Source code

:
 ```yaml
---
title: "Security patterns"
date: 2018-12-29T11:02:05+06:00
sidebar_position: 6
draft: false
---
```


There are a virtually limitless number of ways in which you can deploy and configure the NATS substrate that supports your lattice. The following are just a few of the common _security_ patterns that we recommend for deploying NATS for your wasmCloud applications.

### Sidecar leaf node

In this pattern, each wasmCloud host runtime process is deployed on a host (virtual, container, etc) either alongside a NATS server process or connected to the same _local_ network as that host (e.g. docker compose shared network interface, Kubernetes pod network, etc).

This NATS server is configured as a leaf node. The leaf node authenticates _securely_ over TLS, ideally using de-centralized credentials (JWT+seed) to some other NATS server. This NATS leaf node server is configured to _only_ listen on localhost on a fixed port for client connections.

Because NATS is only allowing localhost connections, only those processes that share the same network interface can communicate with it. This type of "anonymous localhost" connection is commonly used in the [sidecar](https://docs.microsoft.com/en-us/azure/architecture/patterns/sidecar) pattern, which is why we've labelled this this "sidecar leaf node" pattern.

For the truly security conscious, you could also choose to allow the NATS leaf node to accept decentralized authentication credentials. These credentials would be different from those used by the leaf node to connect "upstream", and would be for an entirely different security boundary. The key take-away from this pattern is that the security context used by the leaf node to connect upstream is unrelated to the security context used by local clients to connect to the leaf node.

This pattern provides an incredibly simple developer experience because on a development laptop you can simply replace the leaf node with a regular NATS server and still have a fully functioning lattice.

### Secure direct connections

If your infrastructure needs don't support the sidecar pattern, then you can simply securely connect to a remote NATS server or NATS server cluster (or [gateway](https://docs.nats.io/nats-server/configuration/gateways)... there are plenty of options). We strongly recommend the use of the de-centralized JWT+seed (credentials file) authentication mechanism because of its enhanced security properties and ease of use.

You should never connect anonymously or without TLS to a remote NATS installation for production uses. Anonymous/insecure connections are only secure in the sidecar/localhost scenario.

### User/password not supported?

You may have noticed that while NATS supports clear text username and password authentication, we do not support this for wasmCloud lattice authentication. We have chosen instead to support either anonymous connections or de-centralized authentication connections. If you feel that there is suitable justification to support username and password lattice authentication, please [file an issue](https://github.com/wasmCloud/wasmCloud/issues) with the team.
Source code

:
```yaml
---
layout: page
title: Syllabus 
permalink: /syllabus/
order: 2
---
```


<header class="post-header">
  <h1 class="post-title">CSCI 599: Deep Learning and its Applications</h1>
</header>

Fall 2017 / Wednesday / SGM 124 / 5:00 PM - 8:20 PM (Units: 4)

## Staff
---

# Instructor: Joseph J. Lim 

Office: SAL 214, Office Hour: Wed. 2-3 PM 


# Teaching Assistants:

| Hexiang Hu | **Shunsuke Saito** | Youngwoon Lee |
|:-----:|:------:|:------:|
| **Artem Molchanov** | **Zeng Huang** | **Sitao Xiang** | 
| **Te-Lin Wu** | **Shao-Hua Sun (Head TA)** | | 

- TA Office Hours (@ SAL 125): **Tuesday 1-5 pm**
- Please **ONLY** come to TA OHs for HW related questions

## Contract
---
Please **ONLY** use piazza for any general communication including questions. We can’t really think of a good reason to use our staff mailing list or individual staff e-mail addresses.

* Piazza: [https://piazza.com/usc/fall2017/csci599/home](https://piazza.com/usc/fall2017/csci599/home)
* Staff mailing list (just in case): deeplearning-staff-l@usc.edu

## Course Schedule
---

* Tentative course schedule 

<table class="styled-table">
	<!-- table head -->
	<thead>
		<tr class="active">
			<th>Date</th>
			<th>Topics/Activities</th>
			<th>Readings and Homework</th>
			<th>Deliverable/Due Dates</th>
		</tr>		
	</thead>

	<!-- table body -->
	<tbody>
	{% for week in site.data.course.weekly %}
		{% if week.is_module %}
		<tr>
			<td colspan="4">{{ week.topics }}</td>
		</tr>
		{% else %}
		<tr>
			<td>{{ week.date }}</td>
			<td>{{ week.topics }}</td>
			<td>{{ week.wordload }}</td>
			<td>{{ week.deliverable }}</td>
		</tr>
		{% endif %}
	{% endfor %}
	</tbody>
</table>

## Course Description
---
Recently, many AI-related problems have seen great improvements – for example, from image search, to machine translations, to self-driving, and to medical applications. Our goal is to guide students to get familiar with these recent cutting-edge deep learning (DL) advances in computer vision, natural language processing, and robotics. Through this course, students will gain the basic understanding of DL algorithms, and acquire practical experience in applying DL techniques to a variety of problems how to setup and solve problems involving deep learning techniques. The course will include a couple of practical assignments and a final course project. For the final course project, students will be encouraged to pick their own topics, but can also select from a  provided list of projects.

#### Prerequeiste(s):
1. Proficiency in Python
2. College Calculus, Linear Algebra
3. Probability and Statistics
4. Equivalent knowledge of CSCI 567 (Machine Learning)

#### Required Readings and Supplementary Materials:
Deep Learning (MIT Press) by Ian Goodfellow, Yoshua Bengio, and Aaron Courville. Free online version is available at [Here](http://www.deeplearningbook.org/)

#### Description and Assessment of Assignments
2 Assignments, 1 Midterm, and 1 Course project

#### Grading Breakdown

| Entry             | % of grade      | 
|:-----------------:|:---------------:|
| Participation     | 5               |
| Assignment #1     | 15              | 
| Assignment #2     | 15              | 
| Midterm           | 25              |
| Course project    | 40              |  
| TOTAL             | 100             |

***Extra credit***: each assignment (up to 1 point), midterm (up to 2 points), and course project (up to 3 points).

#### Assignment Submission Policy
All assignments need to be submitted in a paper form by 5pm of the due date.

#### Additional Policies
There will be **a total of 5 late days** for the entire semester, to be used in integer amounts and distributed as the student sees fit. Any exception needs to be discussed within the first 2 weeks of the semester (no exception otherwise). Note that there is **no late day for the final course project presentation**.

■ Instructions to follow ■
Within the listing above, extract exactly the lines from the line with "- TA Office" to the line with "Deep Learning (MIT", the two named lines included, and no others.

■ Task output ■
- TA Office Hours (@ SAL 125): **Tuesday 1-5 pm**
- Please **ONLY** come to TA OHs for HW related questions

## Contract
---
Please **ONLY** use piazza for any general communication including questions. We can’t really think of a good reason to use our staff mailing list or individual staff e-mail addresses.

* Piazza: [https://piazza.com/usc/fall2017/csci599/home](https://piazza.com/usc/fall2017/csci599/home)
* Staff mailing list (just in case): deeplearning-staff-l@usc.edu

## Course Schedule
---

* Tentative course schedule 

<table class="styled-table">
	<!-- table head -->
	<thead>
		<tr class="active">
			<th>Date</th>
			<th>Topics/Activities</th>
			<th>Readings and Homework</th>
			<th>Deliverable/Due Dates</th>
		</tr>		
	</thead>

	<!-- table body -->
	<tbody>
	{% for week in site.data.course.weekly %}
		{% if week.is_module %}
		<tr>
			<td colspan="4">{{ week.topics }}</td>
		</tr>
		{% else %}
		<tr>
			<td>{{ week.date }}</td>
			<td>{{ week.topics }}</td>
			<td>{{ week.wordload }}</td>
			<td>{{ week.deliverable }}</td>
		</tr>
		{% endif %}
	{% endfor %}
	</tbody>
</table>

## Course Description
---
Recently, many AI-related problems have seen great improvements – for example, from image search, to machine translations, to self-driving, and to medical applications. Our goal is to guide students to get familiar with these recent cutting-edge deep learning (DL) advances in computer vision, natural language processing, and robotics. Through this course, students will gain the basic understanding of DL algorithms, and acquire practical experience in applying DL techniques to a variety of problems how to setup and solve problems involving deep learning techniques. The course will include a couple of practical assignments and a final course project. For the final course project, students will be encouraged to pick their own topics, but can also select from a  provided list of projects.

#### Prerequeiste(s):
1. Proficiency in Python
2. College Calculus, Linear Algebra
3. Probability and Statistics
4. Equivalent knowledge of CSCI 567 (Machine Learning)

#### Required Readings and Supplementary Materials:
Deep Learning (MIT Press) by Ian Goodfellow, Yoshua Bengio, and Aaron Courville. Free online version is available at [Here](http://www.deeplearningbook.org/)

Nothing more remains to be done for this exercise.